LOOKING AFTER THE LAND
The dry air and cool nights in the Wairarapa region meant that vines growing in and around Martinborough didn’t need to be sprayed as often as many of Paton’s counterparts suggested in West Auckland, Gisborne or Hawke’s Bay.
“The first sprays I used were recommended and supplied by a stock and station agent and were based on what was then used in Auckland and Gisborne, but it didn’t take long to figure out that we didn’t need to do the same amount of spraying here. It started me on the sustainability path, which we’re now strong advocates of.”
Paton has never used insecticides at Ata Rangi but does use sulphur, allowed under organic regimes and used to control powdery mildew.
“We’ve changed shelter belts into mixed native plantings to encourage biodiversity in what is otherwise essentially a monoculture. One of the reasons that Ata Rangi has more trees around the vineyard than probably any other vineyard I know of in New Zealand is so that there is a lot more activity in terms of the natural environment, so everything keeps itself in balance.”
The two key environmental factors for Paton are the dry air in Martinborough and the timing of rainfall.
“Most of the weather comes from the west, so it drops any rain on the mountains and ends up in Martinborough as warm, very dry wind. When it does rain, the air is usually very cold; there’s really only risk of botrytis when there’s warm rain. For temperatures below 10 degrees, which is typical when there’s a southerly, we don’t have problems.”
“The nature of Martinborough is that it naturally produces low cropping vines, so you have to make sure you get the best from the little they produce.
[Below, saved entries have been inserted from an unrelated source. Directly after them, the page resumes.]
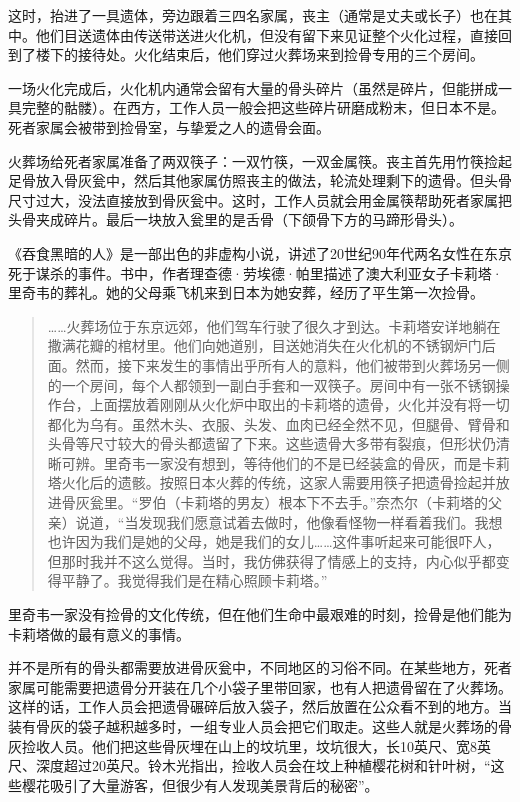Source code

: \documentclass[12pt,oneside]{book}
\begin{document}
这时，抬进了一具遗体，旁边跟着三四名家属，丧主（通常是丈夫或长子）也在其中。他们目送遗体由传送带送进火化机，但没有留下来见证整个火化过程，直接回到了楼下的接待处。火化结束后，他们穿过火葬场来到捡骨专用的三个房间。

一场火化完成后，火化机内通常会留有大量的骨头碎片（虽然是碎片，但能拼成一具完整的骷髅）。在西方，工作人员一般会把这些碎片研磨成粉末，但日本不是。死者家属会被带到捡骨室，与挚爱之人的遗骨会面。

火葬场给死者家属准备了两双筷子：一双竹筷，一双金属筷。丧主首先用竹筷捡起足骨放入骨灰瓮中，然后其他家属仿照丧主的做法，轮流处理剩下的遗骨。但头骨尺寸过大，没法直接放到骨灰瓮中。这时，工作人员就会用金属筷帮助死者家属把头骨夹成碎片。最后一块放入瓮里的是舌骨（下颌骨下方的马蹄形骨头）。

《吞食黑暗的人》是一部出色的非虚构小说，讲述了20世纪90年代两名女性在东京死于谋杀的事件。书中，作者理查德·劳埃德·帕里描述了澳大利亚女子卡莉塔·里奇韦的葬礼。她的父母乘飞机来到日本为她安葬，经历了平生第一次捡骨。

\begin{quotation}
……火葬场位于东京远郊，他们驾车行驶了很久才到达。卡莉塔安详地躺在撒满花瓣的棺材里。他们向她道别，目送她消失在火化机的不锈钢炉门后面。然而，接下来发生的事情出乎所有人的意料，他们被带到火葬场另一侧的一个房间，每个人都领到一副白手套和一双筷子。房间中有一张不锈钢操作台，上面摆放着刚刚从火化炉中取出的卡莉塔的遗骨，火化并没有将一切都化为乌有。虽然木头、衣服、头发、血肉已经全然不见，但腿骨、臂骨和头骨等尺寸较大的骨头都遗留了下来。这些遗骨大多带有裂痕，但形状仍清晰可辨。里奇韦一家没有想到，等待他们的不是已经装盒的骨灰，而是卡莉塔火化后的遗骸。按照日本火葬的传统，这家人需要用筷子把遗骨捡起并放进骨灰瓮里。“罗伯（卡莉塔的男友）根本下不去手。”奈杰尔（卡莉塔的父亲）说道，“当发现我们愿意试着去做时，他像看怪物一样看着我们。我想也许因为我们是她的父母，她是我们的女儿……这件事听起来可能很吓人，但那时我并不这么觉得。当时，我仿佛获得了情感上的支持，内心似乎都变得平静了。我觉得我们是在精心照顾卡莉塔。”
\end{quotation}

里奇韦一家没有捡骨的文化传统，但在他们生命中最艰难的时刻，捡骨是他们能为卡莉塔做的最有意义的事情。

并不是所有的骨头都需要放进骨灰瓮中，不同地区的习俗不同。在某些地方，死者家属可能需要把遗骨分开装在几个小袋子里带回家，也有人把遗骨留在了火葬场。这样的话，工作人员会把遗骨碾碎后放入袋子，然后放置在公众看不到的地方。当装有骨灰的袋子越积越多时，一组专业人员会把它们取走。这些人就是火葬场的骨灰捡收人员。他们把这些骨灰埋在山上的坟坑里，坟坑很大，长10英尺、宽8英尺、深度超过20英尺。铃木光指出，捡收人员会在坟上种植樱花树和针叶树，“这些樱花吸引了大量游客，但很少有人发现美景背后的秘密”。
\end{document}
Maybe money’s never been that important to us, so we set a goal to be a quality operation rather than saying ‘We want to be millionaires’. My feeling is that if you can stay afloat and become a top winery, then the financial benefits will hopefully follow,” Paton says.
One of his joys comes from making the decisions to care for both the vineyard and the environment in their own way. “It means we take the pluses and the minuses on our own shoulders. It’s the same with the winemaking to a degree. We end up making the wine we want to drink ourselves because it’s our business and the decisions don’t have to go to a committee; they are ours to make and live by.”
The winery today is run by three equal family shareholders. In July 1995, the Paton-Pattie partnership was replaced by a private company, incorporating two more family members - Clive’s sister Alison Paton and her then-partner at the time, the winemaker Olly Masters. Ali Paton had purchased a five-hectare adjoining block of bare land in 1984 before moving to the United Kingdom to study the Wine and Spirit Education Trust Diploma and work in the London wine trade in London. In the meantime, Clive planted her vineyard and it is now leased to Ata Rangi. Ali Paton returned home in 1989 and she is now the Ata Rangi business manager while Pattie looks after export marketing.
Despite changes within the business structure and Paton’s passion for conservation initiatives, his wine aim remains the same: to make one of New Zealand’s top five red wines.
“Why try to make something that’s merely ‘good’ when you could make something great?”
Clive’s go-to wines
Aged German Riesling and the best of Kiwi Rieslings, Italian reds, local Pinot Noirs and burgundies for special occasions.